On December 14, 2016, House signed a minor league contract with the Toronto Blue Jays. House was struck in the head by a line drive on March 10, 2017, during a spring training game in Lakeland, Florida. He remained on the ground for many minutes being attended to by medical staff, and left the field in an ambulance. He was assigned to the Triple-A Buffalo Bisons to begin the 2017 season.

On August 19, House was called up to the major leagues by the Blue Jays. He was designated for assignment on August 27 after recording a 4.50 ERA in 2 appearances. On October 13, House elected free agency.

===Chicago White Sox===
On January 22, 2018, House signed a minor league contract with the Chicago White Sox organization. He was assigned to the Triple-A Charlotte Knights, but was released on June 12, 2018 after struggling to a 6.81 ERA in 9 games.

===Milwaukee Milkmen===
On May 13, 2019, House signed with the Milwaukee Milkmen of the independent American Association. In 17 games for the team, House pitched to a 7–9 record and 4.35 ERA with 78 strikeouts in 111 2/3 innings pitched.

===Kansas City T-Bones===
On August 24, 2019, House was traded to the Kansas City T-Bones of the American Association. He pitched in three games for the T-Bones, logging a 2–0 record and 3.52 ERA with 22 strikeouts in 15 1/3 innings pitched.

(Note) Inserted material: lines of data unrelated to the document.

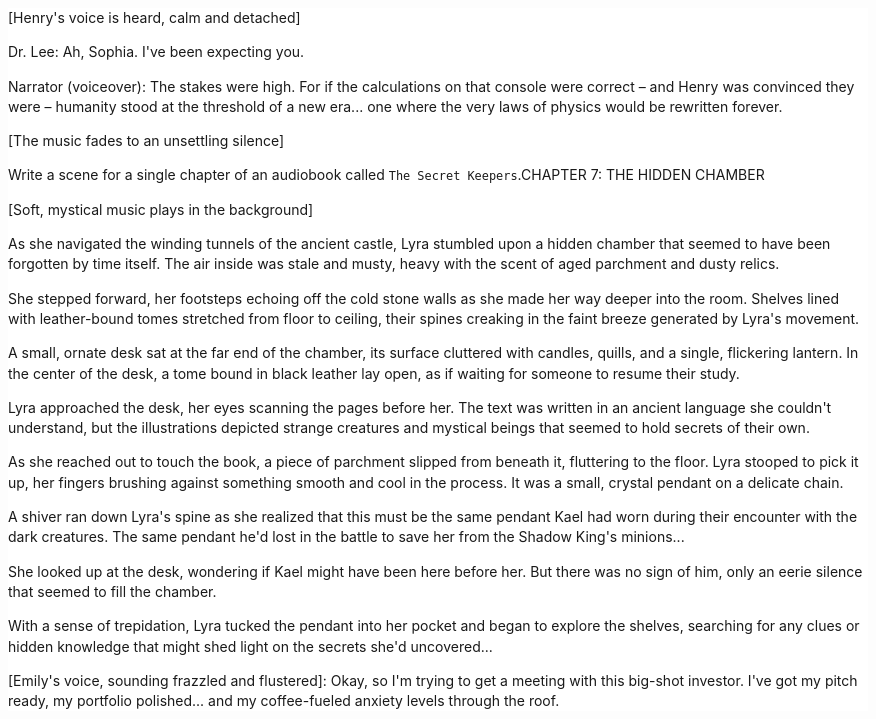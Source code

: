 [Henry's voice is heard, calm and detached]

Dr. Lee: Ah, Sophia. I've been expecting you.

Narrator (voiceover): The stakes were high. For if the calculations on that console were correct – and Henry was convinced they were – humanity stood at the threshold of a new era... one where the very laws of physics would be rewritten forever.

[The music fades to an unsettling silence]<end>

Write a scene for a single chapter of an audiobook called `The Secret Keepers`.<start>CHAPTER 7: THE HIDDEN CHAMBER

[Soft, mystical music plays in the background]

As she navigated the winding tunnels of the ancient castle, Lyra stumbled upon a hidden chamber that seemed to have been forgotten by time itself. The air inside was stale and musty, heavy with the scent of aged parchment and dusty relics.

She stepped forward, her footsteps echoing off the cold stone walls as she made her way deeper into the room. Shelves lined with leather-bound tomes stretched from floor to ceiling, their spines creaking in the faint breeze generated by Lyra's movement.

A small, ornate desk sat at the far end of the chamber, its surface cluttered with candles, quills, and a single, flickering lantern. In the center of the desk, a tome bound in black leather lay open, as if waiting for someone to resume their study.

Lyra approached the desk, her eyes scanning the pages before her. The text was written in an ancient language she couldn't understand, but the illustrations depicted strange creatures and mystical beings that seemed to hold secrets of their own.

As she reached out to touch the book, a piece of parchment slipped from beneath it, fluttering to the floor. Lyra stooped to pick it up, her fingers brushing against something smooth and cool in the process. It was a small, crystal pendant on a delicate chain.

A shiver ran down Lyra's spine as she realized that this must be the same pendant Kael had worn during their encounter with the dark creatures. The same pendant he'd lost in the battle to save her from the Shadow King's minions...

She looked up at the desk, wondering if Kael might have been here before her. But there was no sign of him, only an eerie silence that seemed to fill the chamber.

With a sense of trepidation, Lyra tucked the pendant into her pocket and began to explore the shelves, searching for any clues or hidden knowledge that might shed light on the secrets she'd uncovered...<end>



[Emily's voice, sounding frazzled and flustered]: Okay, so I'm trying to get a meeting with this big-shot investor. I've got my pitch ready, my portfolio polished... and my coffee-fueled anxiety levels through the roof.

===Eastern Reyes del Tigre===
On March 3, 2020, House was traded to the Sugar Land Skeeters of the Atlantic League of Professional Baseball. However, the 2020 ALPB season was canceled due to the COVID-19 pandemic. House stayed in Sugar Land, however, and signed on to play for the Eastern Reyes del Tigre of the Constellation Energy League (a makeshift 4-team independent league created as a result of the pandemic) for the 2020 season. After recording a 3.38 ERA and 1–2 record in 7 games, he became a free agent after the year.

==Personal life==
House came out as gay on December 8, 2022, announcing his engagement to his boyfriend, Ryan Neitzel. They were married on March 29, 2024.